(Stored data)

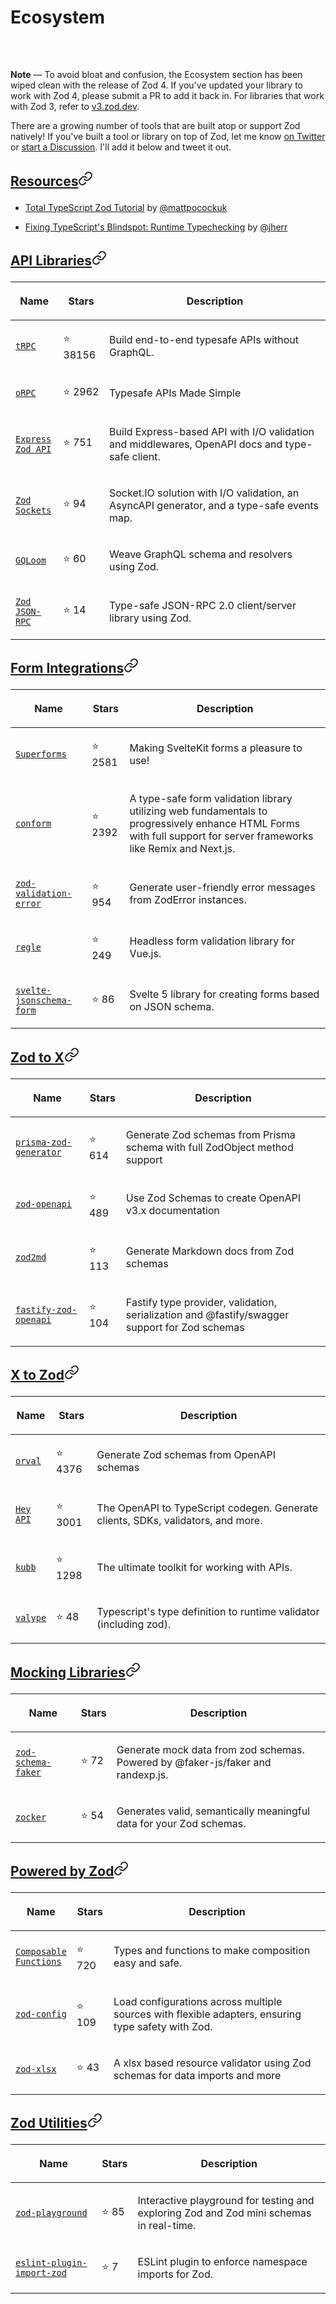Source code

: <h1 class="text-3xl font-semibold">

Ecosystem
</h1>

<div class="prose">

<div class="my-6 flex flex-row gap-2 rounded-lg border border-s-2 bg-fd-card p-3 text-sm text-fd-card-foreground shadow-md border-s-blue-500/50">

<svg xmlns="http://www.w3.org/2000/svg" width="24" height="24" viewBox="0 0 24 24" fill="none" stroke="currentColor" stroke-width="2" stroke-linecap="round" stroke-linejoin="round" class="lucide lucide-info size-5 fill-blue-500 text-fd-card">

<circle cx="12" cy="12" r="10"></circle><path d="M12 16v-4"></path><path d="M12 8h.01"></path>
</svg>

<div class="min-w-0 flex-1">

<div class="text-fd-muted-foreground prose-no-margin">

<p>

<strong>Note</strong> — To avoid bloat and confusion, the Ecosystem section has been wiped clean with the release of Zod 4. If you've updated your library to work with Zod 4, please submit a PR to add it back in. For libraries that work with Zod 3, refer to <a href="https://v3.zod.dev/?id=ecosystem" rel="noreferrer noopener" target="_blank">v3.zod.dev</a>.
</p>

</div>

</div>

</div>

<p>

There are a growing number of tools that are built atop or support Zod natively! If you've built a tool or library on top of Zod, let me know <a href="https://x.com/colinhacks" rel="noreferrer noopener" target="_blank">on Twitter</a> or <a href="https://github.com/colinhacks/zod/discussions" rel="noreferrer noopener" target="_blank">start a Discussion</a>. I'll add it below and tweet it out.
</p>

<h2 class="flex scroll-m-28 flex-row items-center gap-2 undefined" id="resources">

<a data-card="" class="peer" href="?id=resources">Resources</a><svg xmlns="http://www.w3.org/2000/svg" width="24" height="24" viewBox="0 0 24 24" fill="none" stroke="currentColor" stroke-width="2" stroke-linecap="round" stroke-linejoin="round" class="lucide lucide-link size-3.5 shrink-0 text-fd-muted-foreground opacity-0 transition-opacity peer-hover:opacity-100" aria-label="Link to section"><path d="M10 13a5 5 0 0 0 7.54.54l3-3a5 5 0 0 0-7.07-7.07l-1.72 1.71"></path><path d="M14 11a5 5 0 0 0-7.54-.54l-3 3a5 5 0 0 0 7.07 7.07l1.71-1.71"></path></svg>
</h2>

<ul>

<li>

<a href="https://www.totaltypescript.com/tutorials/zod" rel="noreferrer noopener" target="_blank">Total TypeScript Zod Tutorial</a> by <a href="https://x.com/mattpocockuk" rel="noreferrer noopener" target="_blank">@mattpocockuk</a>
</li>

<li>

<a href="https://www.youtube.com/watch?v=rY_XqfSHock" rel="noreferrer noopener" target="_blank">Fixing TypeScript's Blindspot: Runtime Typechecking</a> by <a href="https://x.com/jherr" rel="noreferrer noopener" target="_blank">@jherr</a>
</li>

</ul>

<h2 class="flex scroll-m-28 flex-row items-center gap-2 undefined" id="api-libraries">

<a data-card="" class="peer" href="?id=api-libraries">API Libraries</a><svg xmlns="http://www.w3.org/2000/svg" width="24" height="24" viewBox="0 0 24 24" fill="none" stroke="currentColor" stroke-width="2" stroke-linecap="round" stroke-linejoin="round" class="lucide lucide-link size-3.5 shrink-0 text-fd-muted-foreground opacity-0 transition-opacity peer-hover:opacity-100" aria-label="Link to section"><path d="M10 13a5 5 0 0 0 7.54.54l3-3a5 5 0 0 0-7.07-7.07l-1.72 1.71"></path><path d="M14 11a5 5 0 0 0-7.54-.54l-3 3a5 5 0 0 0 7.07 7.07l1.71-1.71"></path></svg>
</h2>

<table>

<thead>

<tr>

<th>

Name
</th>

<th>

Stars
</th>

<th>

Description
</th>

</tr>

</thead>

<tbody>

<tr>

<td>

<a href="https://github.com/trpc/trpc"><code class="whitespace-nowrap">tRPC</code></a>
</td>

<td class="whitespace-nowrap">

⭐️ 38156
</td>

<td>

Build end-to-end typesafe APIs without GraphQL.
</td>

</tr>

<tr>

<td>

<a href="https://orpc.unnoq.com/"><code class="whitespace-nowrap">oRPC</code></a>
</td>

<td class="whitespace-nowrap">

⭐️ 2962
</td>

<td>

Typesafe APIs Made Simple
</td>

</tr>

<tr>

<td>

<a href="https://github.com/RobinTail/express-zod-api"><code class="whitespace-nowrap">Express Zod API</code></a>
</td>

<td class="whitespace-nowrap">

⭐️ 751
</td>

<td>

Build Express-based API with I/O validation and middlewares, OpenAPI docs and type-safe client.
</td>

</tr>

<tr>

<td>

<a href="https://github.com/RobinTail/zod-sockets"><code class="whitespace-nowrap">Zod Sockets</code></a>
</td>

<td class="whitespace-nowrap">

⭐️ 94
</td>

<td>

Socket.IO solution with I/O validation, an AsyncAPI generator, and a type-safe events map.
</td>

</tr>

<tr>

<td>

<a href="https://gqloom.dev/"><code class="whitespace-nowrap">GQLoom</code></a>
</td>

<td class="whitespace-nowrap">

⭐️ 60
</td>

<td>

Weave GraphQL schema and resolvers using Zod.
</td>

</tr>

<tr>

<td>

<a href="https://github.com/danscan/zod-jsonrpc"><code class="whitespace-nowrap">Zod JSON-RPC</code></a>
</td>

<td class="whitespace-nowrap">

⭐️ 14
</td>

<td>

Type-safe JSON-RPC 2.0 client/server library using Zod.
</td>

</tr>

</tbody>

</table>

<h2 class="flex scroll-m-28 flex-row items-center gap-2 undefined" id="form-integrations">

<a data-card="" class="peer" href="?id=form-integrations">Form Integrations</a><svg xmlns="http://www.w3.org/2000/svg" width="24" height="24" viewBox="0 0 24 24" fill="none" stroke="currentColor" stroke-width="2" stroke-linecap="round" stroke-linejoin="round" class="lucide lucide-link size-3.5 shrink-0 text-fd-muted-foreground opacity-0 transition-opacity peer-hover:opacity-100" aria-label="Link to section"><path d="M10 13a5 5 0 0 0 7.54.54l3-3a5 5 0 0 0-7.07-7.07l-1.72 1.71"></path><path d="M14 11a5 5 0 0 0-7.54-.54l-3 3a5 5 0 0 0 7.07 7.07l1.71-1.71"></path></svg>
</h2>

<table>

<thead>

<tr>

<th>

Name
</th>

<th>

Stars
</th>

<th>

Description
</th>

</tr>

</thead>

<tbody>

<tr>

<td>

<a href="https://superforms.rocks"><code class="whitespace-nowrap">Superforms</code></a>
</td>

<td class="whitespace-nowrap">

⭐️ 2581
</td>

<td>

Making SvelteKit forms a pleasure to use!
</td>

</tr>

<tr>

<td>

<a href="https://conform.guide/api/zod/parseWithZod"><code class="whitespace-nowrap">conform</code></a>
</td>

<td class="whitespace-nowrap">

⭐️ 2392
</td>

<td>

A type-safe form validation library utilizing web fundamentals to progressively enhance HTML Forms with full support for server frameworks like Remix and Next.js.
</td>

</tr>

<tr>

<td>

<a href="https://github.com/causaly/zod-validation-error"><code class="whitespace-nowrap">zod-validation-error</code></a>
</td>

<td class="whitespace-nowrap">

⭐️ 954
</td>

<td>

Generate user-friendly error messages from ZodError instances.
</td>

</tr>

<tr>

<td>

<a href="https://github.com/victorgarciaesgi/regle"><code class="whitespace-nowrap">regle</code></a>
</td>

<td class="whitespace-nowrap">

⭐️ 249
</td>

<td>

Headless form validation library for Vue.js.
</td>

</tr>

<tr>

<td>

<a href="https://x0k.dev/svelte-jsonschema-form/validators/zod4/"><code class="whitespace-nowrap">svelte-jsonschema-form</code></a>
</td>

<td class="whitespace-nowrap">

⭐️ 86
</td>

<td>

Svelte 5 library for creating forms based on JSON schema.
</td>

</tr>

</tbody>

</table>

<h2 class="flex scroll-m-28 flex-row items-center gap-2 undefined" id="zod-to-x">

<a data-card="" class="peer" href="?id=zod-to-x">Zod to X</a><svg xmlns="http://www.w3.org/2000/svg" width="24" height="24" viewBox="0 0 24 24" fill="none" stroke="currentColor" stroke-width="2" stroke-linecap="round" stroke-linejoin="round" class="lucide lucide-link size-3.5 shrink-0 text-fd-muted-foreground opacity-0 transition-opacity peer-hover:opacity-100" aria-label="Link to section"><path d="M10 13a5 5 0 0 0 7.54.54l3-3a5 5 0 0 0-7.07-7.07l-1.72 1.71"></path><path d="M14 11a5 5 0 0 0-7.54-.54l-3 3a5 5 0 0 0 7.07 7.07l1.71-1.71"></path></svg>
</h2>

<table>

<thead>

<tr>

<th>

Name
</th>

<th>

Stars
</th>

<th>

Description
</th>

</tr>

</thead>

<tbody>

<tr>

<td>

<a href="https://github.com/omar-dulaimi/prisma-zod-generator"><code class="whitespace-nowrap">prisma-zod-generator</code></a>
</td>

<td class="whitespace-nowrap">

⭐️ 614
</td>

<td>

Generate Zod schemas from Prisma schema with full ZodObject method support
</td>

</tr>

<tr>

<td>

<a href="https://github.com/samchungy/zod-openapi"><code class="whitespace-nowrap">zod-openapi</code></a>
</td>

<td class="whitespace-nowrap">

⭐️ 489
</td>

<td>

Use Zod Schemas to create OpenAPI v3.x documentation
</td>

</tr>

<tr>

<td>

<a href="https://github.com/matejchalk/zod2md"><code class="whitespace-nowrap">zod2md</code></a>
</td>

<td class="whitespace-nowrap">

⭐️ 113
</td>

<td>

Generate Markdown docs from Zod schemas
</td>

</tr>

<tr>

<td>

<a href="https://github.com/samchungy/fastify-zod-openapi"><code class="whitespace-nowrap">fastify-zod-openapi</code></a>
</td>

<td class="whitespace-nowrap">

⭐️ 104
</td>

<td>

Fastify type provider, validation, serialization and @fastify/swagger support for Zod schemas
</td>

</tr>

</tbody>

</table>

<h2 class="flex scroll-m-28 flex-row items-center gap-2 undefined" id="x-to-zod">

<a data-card="" class="peer" href="?id=x-to-zod">X to Zod</a><svg xmlns="http://www.w3.org/2000/svg" width="24" height="24" viewBox="0 0 24 24" fill="none" stroke="currentColor" stroke-width="2" stroke-linecap="round" stroke-linejoin="round" class="lucide lucide-link size-3.5 shrink-0 text-fd-muted-foreground opacity-0 transition-opacity peer-hover:opacity-100" aria-label="Link to section"><path d="M10 13a5 5 0 0 0 7.54.54l3-3a5 5 0 0 0-7.07-7.07l-1.72 1.71"></path><path d="M14 11a5 5 0 0 0-7.54-.54l-3 3a5 5 0 0 0 7.07 7.07l1.71-1.71"></path></svg>
</h2>

<table>

<thead>

<tr>

<th>

Name
</th>

<th>

Stars
</th>

<th>

Description
</th>

</tr>

</thead>

<tbody>

<tr>

<td>

<a href="https://github.com/orval-labs/orval"><code class="whitespace-nowrap">orval</code></a>
</td>

<td class="whitespace-nowrap">

⭐️ 4376
</td>

<td>

Generate Zod schemas from OpenAPI schemas
</td>

</tr>

<tr>

<td>

<a href="https://heyapi.dev/openapi-ts/plugins/zod"><code class="whitespace-nowrap">Hey API</code></a>
</td>

<td class="whitespace-nowrap">

⭐️ 3001
</td>

<td>

The OpenAPI to TypeScript codegen. Generate clients, SDKs, validators, and more.
</td>

</tr>

<tr>

<td>

<a href="https://github.com/kubb-labs/kubb"><code class="whitespace-nowrap">kubb</code></a>
</td>

<td class="whitespace-nowrap">

⭐️ 1298
</td>

<td>

The ultimate toolkit for working with APIs.
</td>

</tr>

<tr>

<td>

<a href="https://github.com/yuzheng14/valype"><code class="whitespace-nowrap">valype</code></a>
</td>

<td class="whitespace-nowrap">

⭐️ 48
</td>

<td>

Typescript's type definition to runtime validator (including zod).
</td>

</tr>

</tbody>

</table>

<h2 class="flex scroll-m-28 flex-row items-center gap-2 undefined" id="mocking-libraries">

<a data-card="" class="peer" href="?id=mocking-libraries">Mocking Libraries</a><svg xmlns="http://www.w3.org/2000/svg" width="24" height="24" viewBox="0 0 24 24" fill="none" stroke="currentColor" stroke-width="2" stroke-linecap="round" stroke-linejoin="round" class="lucide lucide-link size-3.5 shrink-0 text-fd-muted-foreground opacity-0 transition-opacity peer-hover:opacity-100" aria-label="Link to section"><path d="M10 13a5 5 0 0 0 7.54.54l3-3a5 5 0 0 0-7.07-7.07l-1.72 1.71"></path><path d="M14 11a5 5 0 0 0-7.54-.54l-3 3a5 5 0 0 0 7.07 7.07l1.71-1.71"></path></svg>
</h2>

<table>

<thead>

<tr>

<th>

Name
</th>

<th>

Stars
</th>

<th>

Description
</th>

</tr>

</thead>

<tbody>

<tr>

<td>

<a href="https://github.com/soc221b/zod-schema-faker"><code class="whitespace-nowrap">zod-schema-faker</code></a>
</td>

<td class="whitespace-nowrap">

⭐️ 72
</td>

<td>

Generate mock data from zod schemas. Powered by @faker-js/faker and randexp.js.
</td>

</tr>

<tr>

<td>

<a href="https://zocker.sigrist.dev"><code class="whitespace-nowrap">zocker</code></a>
</td>

<td class="whitespace-nowrap">

⭐️ 54
</td>

<td>

Generates valid, semantically meaningful data for your Zod schemas.
</td>

</tr>

</tbody>

</table>

<h2 class="flex scroll-m-28 flex-row items-center gap-2 undefined" id="powered-by-zod">

<a data-card="" class="peer" href="?id=powered-by-zod">Powered by Zod</a><svg xmlns="http://www.w3.org/2000/svg" width="24" height="24" viewBox="0 0 24 24" fill="none" stroke="currentColor" stroke-width="2" stroke-linecap="round" stroke-linejoin="round" class="lucide lucide-link size-3.5 shrink-0 text-fd-muted-foreground opacity-0 transition-opacity peer-hover:opacity-100" aria-label="Link to section"><path d="M10 13a5 5 0 0 0 7.54.54l3-3a5 5 0 0 0-7.07-7.07l-1.72 1.71"></path><path d="M14 11a5 5 0 0 0-7.54-.54l-3 3a5 5 0 0 0 7.07 7.07l1.71-1.71"></path></svg>
</h2>

<table>

<thead>

<tr>

<th>

Name
</th>

<th>

Stars
</th>

<th>

Description
</th>

</tr>

</thead>

<tbody>

<tr>

<td>

<a href="https://github.com/seasonedcc/composable-functions"><code class="whitespace-nowrap">Composable Functions</code></a>
</td>

<td class="whitespace-nowrap">

⭐️ 720
</td>

<td>

Types and functions to make composition easy and safe.
</td>

</tr>

<tr>

<td>

<a href="https://github.com/alexmarqs/zod-config"><code class="whitespace-nowrap">zod-config</code></a>
</td>

<td class="whitespace-nowrap">

⭐️ 109
</td>

<td>

Load configurations across multiple sources with flexible adapters, ensuring type safety with Zod.
</td>

</tr>

<tr>

<td>

<a href="https://github.com/sidwebworks/zod-xlsx"><code class="whitespace-nowrap">zod-xlsx</code></a>
</td>

<td class="whitespace-nowrap">

⭐️ 43
</td>

<td>

A xlsx based resource validator using Zod schemas for data imports and more
</td>

</tr>

</tbody>

</table>

<h2 class="flex scroll-m-28 flex-row items-center gap-2 undefined" id="zod-utilities">

<a data-card="" class="peer" href="?id=zod-utilities">Zod Utilities</a><svg xmlns="http://www.w3.org/2000/svg" width="24" height="24" viewBox="0 0 24 24" fill="none" stroke="currentColor" stroke-width="2" stroke-linecap="round" stroke-linejoin="round" class="lucide lucide-link size-3.5 shrink-0 text-fd-muted-foreground opacity-0 transition-opacity peer-hover:opacity-100" aria-label="Link to section"><path d="M10 13a5 5 0 0 0 7.54.54l3-3a5 5 0 0 0-7.07-7.07l-1.72 1.71"></path><path d="M14 11a5 5 0 0 0-7.54-.54l-3 3a5 5 0 0 0 7.07 7.07l1.71-1.71"></path></svg>
</h2>

<table>

<thead>

<tr>

<th>

Name
</th>

<th>

Stars
</th>

<th>

Description
</th>

</tr>

</thead>

<tbody>

<tr>

<td>

<a href="https://github.com/marilari88/zod-playground"><code class="whitespace-nowrap">zod-playground</code></a>
</td>

<td class="whitespace-nowrap">

⭐️ 85
</td>

<td>

Interactive playground for testing and exploring Zod and Zod mini schemas in real-time.
</td>

</tr>

<tr>

<td>

<a href="https://github.com/samchungy/eslint-plugin-import-zod"><code class="whitespace-nowrap">eslint-plugin-import-zod</code></a>
</td>

<td class="whitespace-nowrap">

⭐️ 7
</td>

<td>

ESLint plugin to enforce namespace imports for Zod.
</td>

</tr>

</tbody>

</table>

</div>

◆ **Your instructions**: Across all the records above, find each line with "playground" in it and copy it.

◆ **Result of this task**:
<a href="https://github.com/marilari88/zod-playground"><code class="whitespace-nowrap">zod-playground</code></a>
Interactive playground for testing and exploring Zod and Zod mini schemas in real-time.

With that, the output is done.